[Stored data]
Content starts

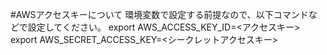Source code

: #AWSアクセスキーについて
環境変数で設定する前提なので、以下コマンドなどで設定してください。
export AWS_ACCESS_KEY_ID=<アクセスキー>
export AWS_SECRET_ACCESS_KEY=<シークレットアクセスキー>
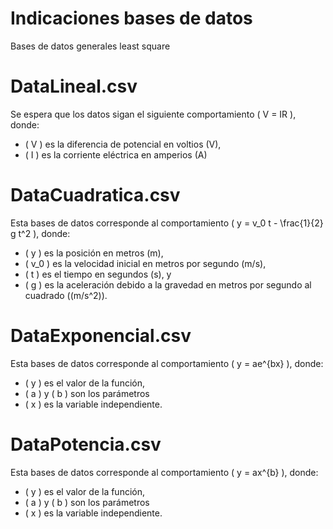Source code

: # Indicaciones bases de datos
Bases de datos generales least square  
# DataLineal.csv
Se espera que los datos sigan el siguiente comportamiento \( V = IR \), donde:
- \( V \) es la diferencia de potencial en voltios (V),
- \( I \) es la corriente eléctrica en amperios (A)

# DataCuadratica.csv
Esta bases de datos corresponde al comportamiento \( y = v_0 t - \frac{1}{2} g t^2 \), donde:
- \( y \) es la posición en metros (m),
- \( v_0 \) es la velocidad inicial en metros por segundo (m/s),
- \( t \) es el tiempo en segundos (s), y
- \( g \) es la aceleración debido a la gravedad en metros por segundo al cuadrado (\(m/s^2\)).

# DataExponencial.csv
Esta bases de datos corresponde al comportamiento \( y = ae^{bx} \), donde:
- \( y \) es el valor de la función,
- \( a \) y  \( b \)  son los parámetros
- \( x \) es la variable independiente.

# DataPotencia.csv
Esta bases de datos corresponde al comportamiento \( y = ax^{b} \), donde:
- \( y \) es el valor de la función,
- \( a \) y  \( b \)  son los parámetros
- \( x \) es la variable independiente.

Content ends

Your assignment ->
Identify each line in the records above containing the word "corresponde"; copy those lines.

Answer to this exercise ->
Esta bases de datos corresponde al comportamiento \( y = v_0 t - \frac{1}{2} g t^2 \), donde:
Esta bases de datos corresponde al comportamiento \( y = ae^{bx} \), donde:
Esta bases de datos corresponde al comportamiento \( y = ax^{b} \), donde:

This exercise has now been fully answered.